Which type of malware is the analyst observing? (Choose one answer)
- A . Exploit
- B . Trojan
- C . Dropper
- D . Rootkit
D
Explanation:
The Results Analysis section gives direct malware-type definitions. It says: “A downloader attempts to download malicious content from a remote system”, “A dropper installs malicious content”, “A trojan appears to be a legitimate software application”, and most importantly, “A rootkit attempts to hide its components by replacing valid system files.”
That exact wording matches the question statement about malware attempting to replace vital system executables. Replacing valid system files is classic rootkit behavior because the purpose is concealment and persistence by hiding malicious components behind trusted operating-system files. A dropper’s main role is delivering payloads. A trojan is mainly deceptive software that appears legitimate. An exploit takes advantage of a vulnerability. None of those definitions match the described behavior as precisely as the rootkit definition in the Study Guide. Therefore, the malware type being observed is Rootkit.
A FortiSandbox VM has been deployed and has been functioning correctly for several months. Suddenly, the system begins rejecting file submissions with an error message indicating a licensing problem.

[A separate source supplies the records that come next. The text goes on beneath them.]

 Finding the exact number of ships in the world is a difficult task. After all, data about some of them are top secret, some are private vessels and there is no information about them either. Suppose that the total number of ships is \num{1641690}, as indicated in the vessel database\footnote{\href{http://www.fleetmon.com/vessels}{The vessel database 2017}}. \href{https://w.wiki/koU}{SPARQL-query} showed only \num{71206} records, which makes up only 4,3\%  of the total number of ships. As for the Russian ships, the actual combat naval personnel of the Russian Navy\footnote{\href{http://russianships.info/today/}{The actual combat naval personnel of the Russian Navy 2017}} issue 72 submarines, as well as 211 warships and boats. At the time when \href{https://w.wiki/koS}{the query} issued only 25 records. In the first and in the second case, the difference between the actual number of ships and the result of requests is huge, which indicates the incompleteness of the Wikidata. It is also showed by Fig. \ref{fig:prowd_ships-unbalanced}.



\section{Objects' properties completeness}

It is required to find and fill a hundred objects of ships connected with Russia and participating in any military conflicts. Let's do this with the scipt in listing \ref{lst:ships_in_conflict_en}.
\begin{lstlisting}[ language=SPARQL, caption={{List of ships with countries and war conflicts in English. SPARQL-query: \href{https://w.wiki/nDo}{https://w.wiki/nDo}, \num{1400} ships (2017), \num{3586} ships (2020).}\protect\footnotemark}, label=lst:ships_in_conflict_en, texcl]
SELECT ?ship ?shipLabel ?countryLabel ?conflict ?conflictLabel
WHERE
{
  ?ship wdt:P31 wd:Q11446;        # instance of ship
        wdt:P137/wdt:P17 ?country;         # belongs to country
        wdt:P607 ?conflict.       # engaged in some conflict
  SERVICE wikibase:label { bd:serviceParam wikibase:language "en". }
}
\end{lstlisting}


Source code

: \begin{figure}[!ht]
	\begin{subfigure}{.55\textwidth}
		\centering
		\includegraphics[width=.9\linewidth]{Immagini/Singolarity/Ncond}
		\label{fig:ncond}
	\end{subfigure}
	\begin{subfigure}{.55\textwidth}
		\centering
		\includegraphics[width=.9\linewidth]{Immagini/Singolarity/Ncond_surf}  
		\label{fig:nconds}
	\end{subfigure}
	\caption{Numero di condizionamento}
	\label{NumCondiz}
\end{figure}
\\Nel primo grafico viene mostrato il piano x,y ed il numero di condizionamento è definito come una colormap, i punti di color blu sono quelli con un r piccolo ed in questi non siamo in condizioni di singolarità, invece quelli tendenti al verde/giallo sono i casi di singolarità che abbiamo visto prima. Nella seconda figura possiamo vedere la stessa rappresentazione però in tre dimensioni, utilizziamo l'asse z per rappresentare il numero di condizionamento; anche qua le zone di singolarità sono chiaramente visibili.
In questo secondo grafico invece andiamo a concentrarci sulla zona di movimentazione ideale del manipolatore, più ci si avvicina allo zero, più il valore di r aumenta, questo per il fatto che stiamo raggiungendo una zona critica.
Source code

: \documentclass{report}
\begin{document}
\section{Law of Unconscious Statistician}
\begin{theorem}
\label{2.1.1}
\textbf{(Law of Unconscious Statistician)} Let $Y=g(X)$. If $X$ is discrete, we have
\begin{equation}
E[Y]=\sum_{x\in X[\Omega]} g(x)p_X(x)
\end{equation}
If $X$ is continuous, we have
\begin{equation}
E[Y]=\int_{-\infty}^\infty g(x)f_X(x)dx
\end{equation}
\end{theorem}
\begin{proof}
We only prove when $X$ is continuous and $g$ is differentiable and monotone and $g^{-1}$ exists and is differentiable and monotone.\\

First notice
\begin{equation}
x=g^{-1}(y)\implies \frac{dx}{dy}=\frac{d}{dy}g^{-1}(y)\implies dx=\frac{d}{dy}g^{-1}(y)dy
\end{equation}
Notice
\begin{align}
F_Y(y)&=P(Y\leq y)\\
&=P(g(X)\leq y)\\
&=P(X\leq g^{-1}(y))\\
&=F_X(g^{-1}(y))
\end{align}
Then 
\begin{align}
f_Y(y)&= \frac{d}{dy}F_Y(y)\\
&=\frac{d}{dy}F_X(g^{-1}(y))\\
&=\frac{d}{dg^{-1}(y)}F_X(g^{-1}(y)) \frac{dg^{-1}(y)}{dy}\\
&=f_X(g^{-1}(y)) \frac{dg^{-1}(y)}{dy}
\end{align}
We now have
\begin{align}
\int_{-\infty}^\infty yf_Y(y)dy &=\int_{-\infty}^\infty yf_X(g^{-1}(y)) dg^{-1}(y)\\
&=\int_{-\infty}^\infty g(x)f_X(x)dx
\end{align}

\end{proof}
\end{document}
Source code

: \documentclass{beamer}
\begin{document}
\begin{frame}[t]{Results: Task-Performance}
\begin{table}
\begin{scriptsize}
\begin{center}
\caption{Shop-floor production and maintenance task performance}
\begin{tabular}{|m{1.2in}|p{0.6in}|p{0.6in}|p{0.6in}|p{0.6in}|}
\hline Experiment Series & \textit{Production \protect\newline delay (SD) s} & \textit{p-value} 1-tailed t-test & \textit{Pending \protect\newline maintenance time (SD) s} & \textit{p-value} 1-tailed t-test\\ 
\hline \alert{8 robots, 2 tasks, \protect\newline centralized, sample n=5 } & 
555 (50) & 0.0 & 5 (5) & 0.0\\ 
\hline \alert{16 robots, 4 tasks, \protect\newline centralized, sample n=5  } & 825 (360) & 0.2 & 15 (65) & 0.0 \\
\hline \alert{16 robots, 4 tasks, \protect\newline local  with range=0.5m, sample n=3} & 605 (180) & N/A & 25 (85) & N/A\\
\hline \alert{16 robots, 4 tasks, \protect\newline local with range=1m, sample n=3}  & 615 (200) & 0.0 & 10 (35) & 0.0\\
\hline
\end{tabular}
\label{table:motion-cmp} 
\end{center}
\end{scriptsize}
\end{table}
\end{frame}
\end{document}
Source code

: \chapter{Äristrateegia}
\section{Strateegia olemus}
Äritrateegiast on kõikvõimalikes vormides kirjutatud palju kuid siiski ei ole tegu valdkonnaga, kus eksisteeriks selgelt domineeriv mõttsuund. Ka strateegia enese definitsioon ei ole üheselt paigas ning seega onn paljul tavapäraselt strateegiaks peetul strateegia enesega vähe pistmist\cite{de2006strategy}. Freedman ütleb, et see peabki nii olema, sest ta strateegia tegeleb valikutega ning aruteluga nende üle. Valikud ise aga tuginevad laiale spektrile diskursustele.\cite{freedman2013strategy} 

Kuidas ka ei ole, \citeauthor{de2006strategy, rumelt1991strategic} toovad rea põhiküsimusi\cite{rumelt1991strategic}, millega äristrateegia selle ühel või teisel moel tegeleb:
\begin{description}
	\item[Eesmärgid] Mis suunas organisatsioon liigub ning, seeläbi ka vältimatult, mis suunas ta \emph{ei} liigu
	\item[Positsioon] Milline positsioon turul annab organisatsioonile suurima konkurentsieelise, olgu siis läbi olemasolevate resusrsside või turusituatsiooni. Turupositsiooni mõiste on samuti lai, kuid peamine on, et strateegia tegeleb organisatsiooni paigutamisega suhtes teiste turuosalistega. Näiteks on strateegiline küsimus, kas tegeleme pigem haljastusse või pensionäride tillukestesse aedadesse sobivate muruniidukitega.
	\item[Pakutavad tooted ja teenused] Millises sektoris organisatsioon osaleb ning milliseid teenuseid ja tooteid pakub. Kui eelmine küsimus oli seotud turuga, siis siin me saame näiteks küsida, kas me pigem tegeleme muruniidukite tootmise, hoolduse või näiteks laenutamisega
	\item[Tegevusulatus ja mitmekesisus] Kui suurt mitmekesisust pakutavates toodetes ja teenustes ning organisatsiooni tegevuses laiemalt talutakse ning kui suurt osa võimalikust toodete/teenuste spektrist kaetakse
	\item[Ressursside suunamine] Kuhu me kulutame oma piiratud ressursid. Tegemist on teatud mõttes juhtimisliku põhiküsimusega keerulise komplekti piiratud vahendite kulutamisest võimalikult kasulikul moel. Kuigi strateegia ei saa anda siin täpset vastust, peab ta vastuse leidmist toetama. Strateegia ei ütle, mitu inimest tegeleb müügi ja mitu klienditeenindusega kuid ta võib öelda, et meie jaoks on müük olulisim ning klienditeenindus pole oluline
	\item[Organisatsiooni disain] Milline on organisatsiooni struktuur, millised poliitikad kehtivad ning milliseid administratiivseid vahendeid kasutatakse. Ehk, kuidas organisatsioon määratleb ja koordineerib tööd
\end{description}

How can you determine, using the CLI, if the license is still valid? (Choose one answer)
- A . vm-status
- B . hc-setting -1
- C . vm-license -1
- D . status
D
Explanation:
From the Deployment and System Settings lesson, the Study Guide explicitly states:
"The status command shows information about the system, including firmware level, device serial number, disk usage, Windows VM status, states of the boot and data disks, and more. For VM appliances, it will also show the FortiSandbox license status."
The key phrase is "For VM appliances, it will also show the FortiSandbox license status" ― making the status command the correct choice for verifying license validity on a FortiSandbox VM deployment.
While vm-license -l shows installed Windows/Microsoft Office license keys, and vm-status shows guest VM image information, neither directly reports on the FortiSandbox appliance license validity. The status command is the definitive command for checking overall system and license status.